Fig. 1.

MiRNA profiling in response to MI. (A) Masson Trichrome staining of mouse heart sections shows early scar formation 3 days after MI, with myocyte hypertrophy, loss of myocytes, and collagen deposition. Fourteen days after MI, there is a thin stretched infarct that results in cardiac hypertrophy and interstitial fibrosis in the border zone of the infarcted region. I, infarct; BZ, borderzone; R, remote myocardium. (Lower) Higher magnification of the borderzone regions of the infarcted hearts and the comparable level of the sham operated heart. (Scale bars: Upper, 2 mm; Lower, 20 μm). (B) Microarray analysis reveals miRNAs are dynamically regulated in response to MI. Even after initial infarct healing, 14 days after MI, 11 miRs are overlappingly up-regulated, whereas 15 miRs are down-regulated.
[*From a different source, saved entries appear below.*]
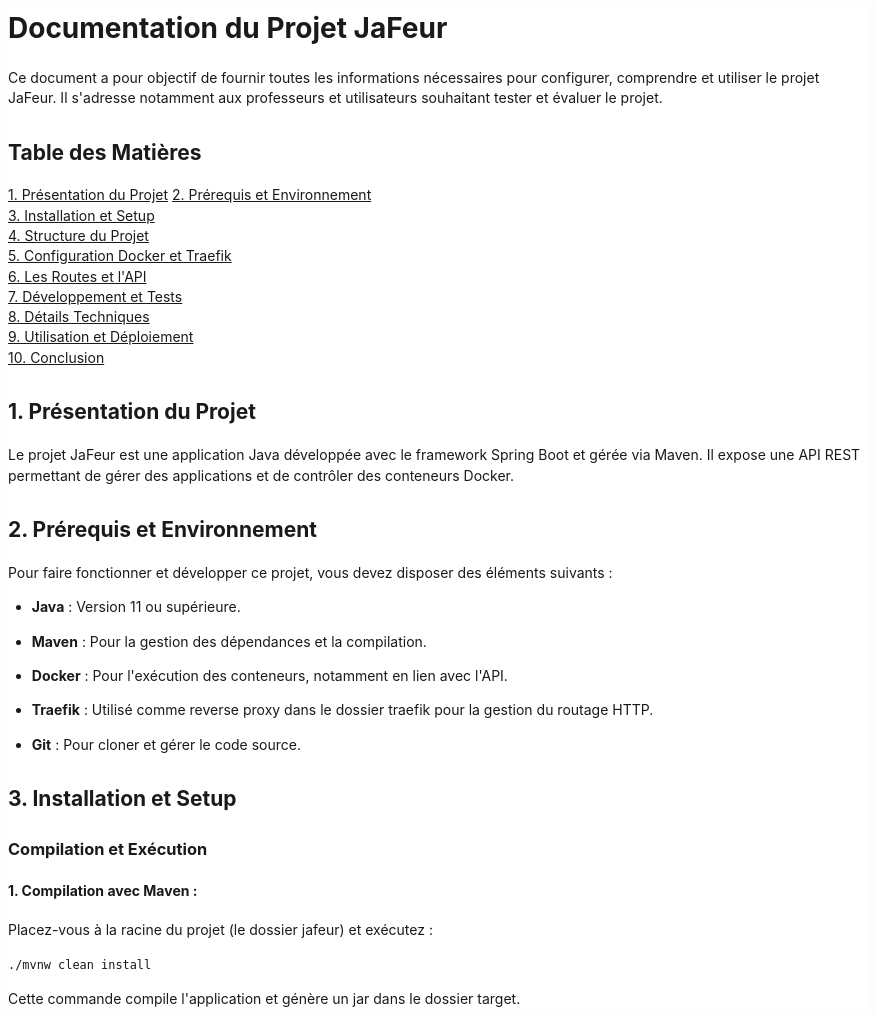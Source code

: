 
# Documentation du Projet JaFeur
Ce document a pour objectif de fournir toutes les informations nécessaires pour configurer, comprendre et utiliser le projet JaFeur. Il s'adresse notamment aux professeurs et utilisateurs souhaitant tester et évaluer le projet.

## Table des Matières
[1. Présentation du Projet](#1-présentation-du-projet)
[2. Prérequis et Environnement](#2-prerequis-et-environnement)  
[3. Installation et Setup](#3-installation-et-setup)  
[4. Structure du Projet](#4-structure-du-projet)  
[5. Configuration Docker et Traefik](#5-configuration-docker-et-traefik)  
[6. Les Routes et l'API](#6-les-routes-et-lapi)  
[7. Développement et Tests](#7-developpement-et-tests)  
[8. Détails Techniques](#8-details-techniques)  
[9. Utilisation et Déploiement](#9-utilisation-et-deploiement)  
[10. Conclusion](#10-conclusion)


## 1. Présentation du Projet <a id="1-presentation-du-projet"></a>
   Le projet JaFeur est une application Java développée avec le framework Spring Boot et gérée via Maven. Il expose une API REST permettant de gérer des applications et de contrôler des conteneurs Docker.

## 2. Prérequis et Environnement <a id="2-prerequis-et-environnement"></a>
   Pour faire fonctionner et développer ce projet, vous devez disposer des éléments suivants :

- **Java** : Version 11 ou supérieure.

- **Maven** : Pour la gestion des dépendances et la compilation.

- **Docker** : Pour l'exécution des conteneurs, notamment en lien avec l'API.

- **Traefik** : Utilisé comme reverse proxy dans le dossier traefik pour la gestion du routage HTTP.

- **Git** : Pour cloner et gérer le code source.

## 3. Installation et Setup <a id="3-installation-et-setup"></a>

### Compilation et Exécution
#### 1. Compilation avec Maven :
Placez-vous à la racine du projet (le dossier jafeur) et exécutez :

```bash
./mvnw clean install
```
Cette commande compile l'application et génère un jar dans le dossier target.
The number of miRNAs regulated ≥2-fold in each category is shown. (C) Real-time PCR analysis confirms the regulation of specific miRNAs in response to MI compared with sham operated animals (n = 3–4. S, sham; BZ, borderzone; R, remote. *, P < 0.05 compared with sham operated animals). (D) Real-time PCR analysis shows the regulation of miRNAs in human heart samples in response to MI compared with nonfailing hearts (n = 5–6, NF = nonfailing, MI = myocardial infarction). *, P < 0.05 compared with nonfailing hearts. (E) Northern blot analysis of three nonfailing human hearts and five human hearts after MI indicates a consistent increase in miR-21 in the borderzone of human heart samples in response to MI.